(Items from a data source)
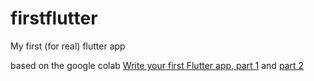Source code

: # firstflutter

My first (for real) flutter app

based on the google colab [Write your first Flutter app, part 1](https://codelabs.developers.google.com/codelabs/first-flutter-app-pt1)
and [part 2](https://codelabs.developers.google.com/codelabs/first-flutter-app-pt2)
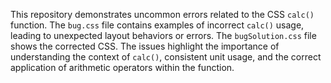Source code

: This repository demonstrates uncommon errors related to the CSS `calc()` function.  The `bug.css` file contains examples of incorrect `calc()` usage, leading to unexpected layout behaviors or errors. The `bugSolution.css` file shows the corrected CSS.  The issues highlight the importance of understanding the context of `calc()`, consistent unit usage, and the correct application of arithmetic operators within the function.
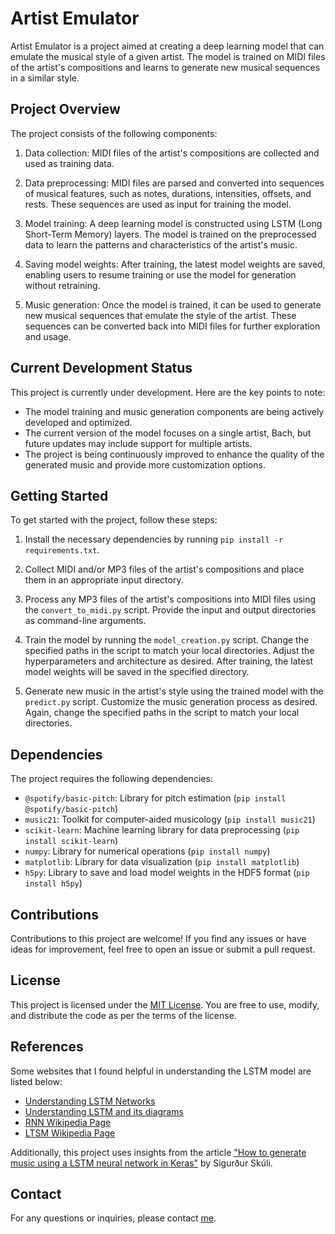 # Artist Emulator

Artist Emulator is a project aimed at creating a deep learning model that can emulate the musical style of a given artist. The model is trained on MIDI files of the artist's compositions and learns to generate new musical sequences in a similar style.

## Project Overview

The project consists of the following components:

1. Data collection: MIDI files of the artist's compositions are collected and used as training data.

2. Data preprocessing: MIDI files are parsed and converted into sequences of musical features, such as notes, durations, intensities, offsets, and rests. These sequences are used as input for training the model.

3. Model training: A deep learning model is constructed using LSTM (Long Short-Term Memory) layers. The model is trained on the preprocessed data to learn the patterns and characteristics of the artist's music.

4. Saving model weights: After training, the latest model weights are saved, enabling users to resume training or use the model for generation without retraining.

5. Music generation: Once the model is trained, it can be used to generate new musical sequences that emulate the style of the artist. These sequences can be converted back into MIDI files for further exploration and usage.

## Current Development Status

This project is currently under development. Here are the key points to note:

- The model training and music generation components are being actively developed and optimized.
- The current version of the model focuses on a single artist, Bach, but future updates may include support for multiple artists. 
- The project is being continuously improved to enhance the quality of the generated music and provide more customization options.

## Getting Started

To get started with the project, follow these steps:

1. Install the necessary dependencies by running `pip install -r requirements.txt`.

2. Collect MIDI and/or MP3 files of the artist's compositions and place them in an appropriate input directory.

3. Process any MP3 files of the artist's compositions into MIDI files using the `convert_to_midi.py` script. Provide the input and output directories as command-line arguments.

4. Train the model by running the `model_creation.py` script. Change the specified paths in the script to match your local directories. Adjust the hyperparameters and architecture as desired. After training, the latest model weights will be saved in the specified directory.

5. Generate new music in the artist's style using the trained model with the `predict.py` script. Customize the music generation process as desired. Again, change the specified paths in the script to match your local directories.

## Dependencies

The project requires the following dependencies:

- `@spotify/basic-pitch`: Library for pitch estimation (`pip install @spotify/basic-pitch`)
- `music21`: Toolkit for computer-aided musicology (`pip install music21`)
- `scikit-learn`: Machine learning library for data preprocessing (`pip install scikit-learn`)
- `numpy`: Library for numerical operations (`pip install numpy`)
- `matplotlib`: Library for data visualization (`pip install matplotlib`)
- `h5py`: Library to save and load model weights in the HDF5 format (`pip install h5py`)

## Contributions

Contributions to this project are welcome! If you find any issues or have ideas for improvement, feel free to open an issue or submit a pull request.

## License

This project is licensed under the [MIT License](LICENSE). You are free to use, modify, and distribute the code as per the terms of the license.


## References

Some websites that I found helpful in understanding the LSTM model are listed below:
- [Understanding LSTM Networks](https://colah.github.io/posts/2015-08-Understanding-LSTMs/)
- [Understanding LSTM and its diagrams](https://medium.com/mlreview/understanding-lstm-and-its-diagrams-37e2f46f1714)
- [RNN Wikipedia Page](https://en.wikipedia.org/wiki/Recurrent_neural_network)
- [LTSM Wikipedia Page](https://en.wikipedia.org/wiki/Long_short-term_memory)

Additionally, this project uses insights from the article ["How to generate music using a LSTM neural network in Keras"](https://towardsdatascience.com/how-to-generate-music-using-a-lstm-neural-network-in-keras-68786834d4c5) by Sigurður Skúli. 

## Contact

For any questions or inquiries, please contact [me](mailto:micahkepe@.com).

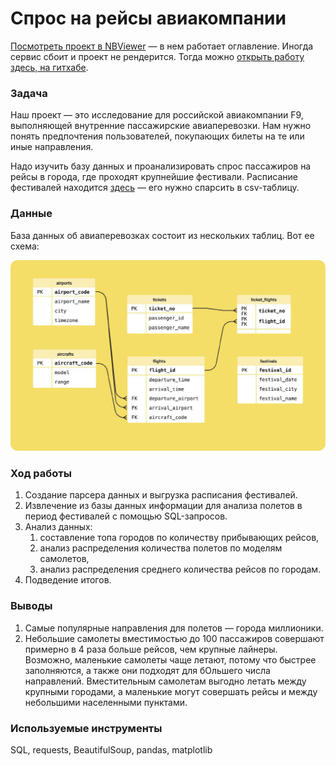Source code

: # Спрос на рейсы авиакомпании

[Посмотреть проект в NBViewer](https://nbviewer.org/github/alexander-saushev/data_analysis_projects/blob/main/06_air_tourism_analysis/04_air_tourism_analysis.ipynb) — в нем работает оглавление. Иногда сервис сбоит и проект не рендерится. Тогда можно [открыть работу здесь, на гитхабе](https://github.com/alexander-saushev/data_analysis_projects/blob/main/06_air_tourism_analysis/04_air_tourism_analysis.ipynb).

### Задача

Наш проект — это исследование для российской авиакомпании F9, выполняющей внутренние пассажирские авиаперевозки. Нам нужно понять предпочтения пользователей, покупающих билеты на те или иные направления.

Надо изучить базу данных и проанализировать спрос пассажиров на рейсы в города, где проходят крупнейшие фестивали. Расписание фестивалей находится [здесь](https://code.s3.yandex.net/learning-materials/data-analyst/festival_news/index.html) — его нужно спарсить в csv-таблицу.

### Данные

База данных об авиаперевозках состоит из нескольких таблиц. Вот ее схема:

![ER-диаграмма базы данных авиакомпании](https://github.com/alexander-saushev/data_analysis_projects/blob/main/06_air_tourism_analysis/01_er_diagram.jpeg)

### Ход работы

1. Создание парсера данных и выгрузка расписания фестивалей.
2. Извлечение из базы данных информации для анализа полетов в период фестивалей с помощью SQL-запросов.
3. Анализ данных:
    1. составление топа городов по количеству прибывающих рейсов,
    2. анализ распределения количества полетов по моделям самолетов,
    3. анализ распределения среднего количества рейсов по городам.
4. Подведение итогов.

### Выводы

1. Самые популярные направления для полетов — города миллионики.
2. Небольшие самолеты вместимостью до 100 пассажиров совершают примерно в 4 раза больше рейсов, чем крупные лайнеры.
Возможно, маленькие самолеты чаще летают, потому что быстрее заполняются, а также они подходят для бОльшего числа направлений. Вместительным самолетам выгодно летать между крупными городами, а маленькие могут совершать рейсы и между небольшими населенными пунктами.

### Используемые инструменты

SQL, requests, BeautifulSoup, pandas, matplotlib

THE TASK: Apart from the pictures, every line above must be printed exactly.

RESPONSE BOX:
Source code

: # firstflutter

My first (for real) flutter app

based on the google colab [Write your first Flutter app, part 1](https://codelabs.developers.google.com/codelabs/first-flutter-app-pt1)
and [part 2](https://codelabs.developers.google.com/codelabs/first-flutter-app-pt2)
Source code

: This repository demonstrates uncommon errors related to the CSS `calc()` function.  The `bug.css` file contains examples of incorrect `calc()` usage, leading to unexpected layout behaviors or errors. The `bugSolution.css` file shows the corrected CSS.  The issues highlight the importance of understanding the context of `calc()`, consistent unit usage, and the correct application of arithmetic operators within the function.
 # Artist Emulator

Artist Emulator is a project aimed at creating a deep learning model that can emulate the musical style of a given artist. The model is trained on MIDI files of the artist's compositions and learns to generate new musical sequences in a similar style.

## Project Overview

The project consists of the following components:

1. Data collection: MIDI files of the artist's compositions are collected and used as training data.

2. Data preprocessing: MIDI files are parsed and converted into sequences of musical features, such as notes, durations, intensities, offsets, and rests. These sequences are used as input for training the model.

3. Model training: A deep learning model is constructed using LSTM (Long Short-Term Memory) layers. The model is trained on the preprocessed data to learn the patterns and characteristics of the artist's music.

4. Saving model weights: After training, the latest model weights are saved, enabling users to resume training or use the model for generation without retraining.

5. Music generation: Once the model is trained, it can be used to generate new musical sequences that emulate the style of the artist. These sequences can be converted back into MIDI files for further exploration and usage.

## Current Development Status

This project is currently under development. Here are the key points to note:

- The model training and music generation components are being actively developed and optimized.
- The current version of the model focuses on a single artist, Bach, but future updates may include support for multiple artists. 
- The project is being continuously improved to enhance the quality of the generated music and provide more customization options.

## Getting Started

To get started with the project, follow these steps:

1. Install the necessary dependencies by running `pip install -r requirements.txt`.

2. Collect MIDI and/or MP3 files of the artist's compositions and place them in an appropriate input directory.

3. Process any MP3 files of the artist's compositions into MIDI files using the `convert_to_midi.py` script. Provide the input and output directories as command-line arguments.

4. Train the model by running the `model_creation.py` script. Change the specified paths in the script to match your local directories. Adjust the hyperparameters and architecture as desired. After training, the latest model weights will be saved in the specified directory.

5. Generate new music in the artist's style using the trained model with the `predict.py` script. Customize the music generation process as desired. Again, change the specified paths in the script to match your local directories.

## Dependencies

The project requires the following dependencies:

- `@spotify/basic-pitch`: Library for pitch estimation (`pip install @spotify/basic-pitch`)
- `music21`: Toolkit for computer-aided musicology (`pip install music21`)
- `scikit-learn`: Machine learning library for data preprocessing (`pip install scikit-learn`)
- `numpy`: Library for numerical operations (`pip install numpy`)
- `matplotlib`: Library for data visualization (`pip install matplotlib`)
- `h5py`: Library to save and load model weights in the HDF5 format (`pip install h5py`)

## Contributions

Contributions to this project are welcome! If you find any issues or have ideas for improvement, feel free to open an issue or submit a pull request.

## License

This project is licensed under the [MIT License](LICENSE). You are free to use, modify, and distribute the code as per the terms of the license.


## References

Some websites that I found helpful in understanding the LSTM model are listed below:
- [Understanding LSTM Networks](https://colah.github.io/posts/2015-08-Understanding-LSTMs/)
- [Understanding LSTM and its diagrams](https://medium.com/mlreview/understanding-lstm-and-its-diagrams-37e2f46f1714)
- [RNN Wikipedia Page](https://en.wikipedia.org/wiki/Recurrent_neural_network)
- [LTSM Wikipedia Page](https://en.wikipedia.org/wiki/Long_short-term_memory)

Additionally, this project uses insights from the article ["How to generate music using a LSTM neural network in Keras"](https://towardsdatascience.com/how-to-generate-music-using-a-lstm-neural-network-in-keras-68786834d4c5) by Sigurður Skúli. 

## Contact

For any questions or inquiries, please contact [me](mailto:micahkepe@.com).

Source code

: # Спрос на рейсы авиакомпании

[Посмотреть проект в NBViewer](https://nbviewer.org/github/alexander-saushev/data_analysis_projects/blob/main/06_air_tourism_analysis/04_air_tourism_analysis.ipynb) — в нем работает оглавление. Иногда сервис сбоит и проект не рендерится. Тогда можно [открыть работу здесь, на гитхабе](https://github.com/alexander-saushev/data_analysis_projects/blob/main/06_air_tourism_analysis/04_air_tourism_analysis.ipynb).

### Задача

Наш проект — это исследование для российской авиакомпании F9, выполняющей внутренние пассажирские авиаперевозки. Нам нужно понять предпочтения пользователей, покупающих билеты на те или иные направления.

Надо изучить базу данных и проанализировать спрос пассажиров на рейсы в города, где проходят крупнейшие фестивали. Расписание фестивалей находится [здесь](https://code.s3.yandex.net/learning-materials/data-analyst/festival_news/index.html) — его нужно спарсить в csv-таблицу.

### Данные

База данных об авиаперевозках состоит из нескольких таблиц. Вот ее схема:

![ER-диаграмма базы данных авиакомпании](https://github.com/alexander-saushev/data_analysis_projects/blob/main/06_air_tourism_analysis/01_er_diagram.jpeg)

### Ход работы

1. Создание парсера данных и выгрузка расписания фестивалей.
2. Извлечение из базы данных информации для анализа полетов в период фестивалей с помощью SQL-запросов.
3. Анализ данных:
    1. составление топа городов по количеству прибывающих рейсов,
    2. анализ распределения количества полетов по моделям самолетов,
    3. анализ распределения среднего количества рейсов по городам.
4. Подведение итогов.

### Выводы

1. Самые популярные направления для полетов — города миллионики.
2. Небольшие самолеты вместимостью до 100 пассажиров совершают примерно в 4 раза больше рейсов, чем крупные лайнеры.
Возможно, маленькие самолеты чаще летают, потому что быстрее заполняются, а также они подходят для бОльшего числа направлений. Вместительным самолетам выгодно летать между крупными городами, а маленькие могут совершать рейсы и между небольшими населенными пунктами.

### Используемые инструменты

SQL, requests, BeautifulSoup, pandas, matplotlib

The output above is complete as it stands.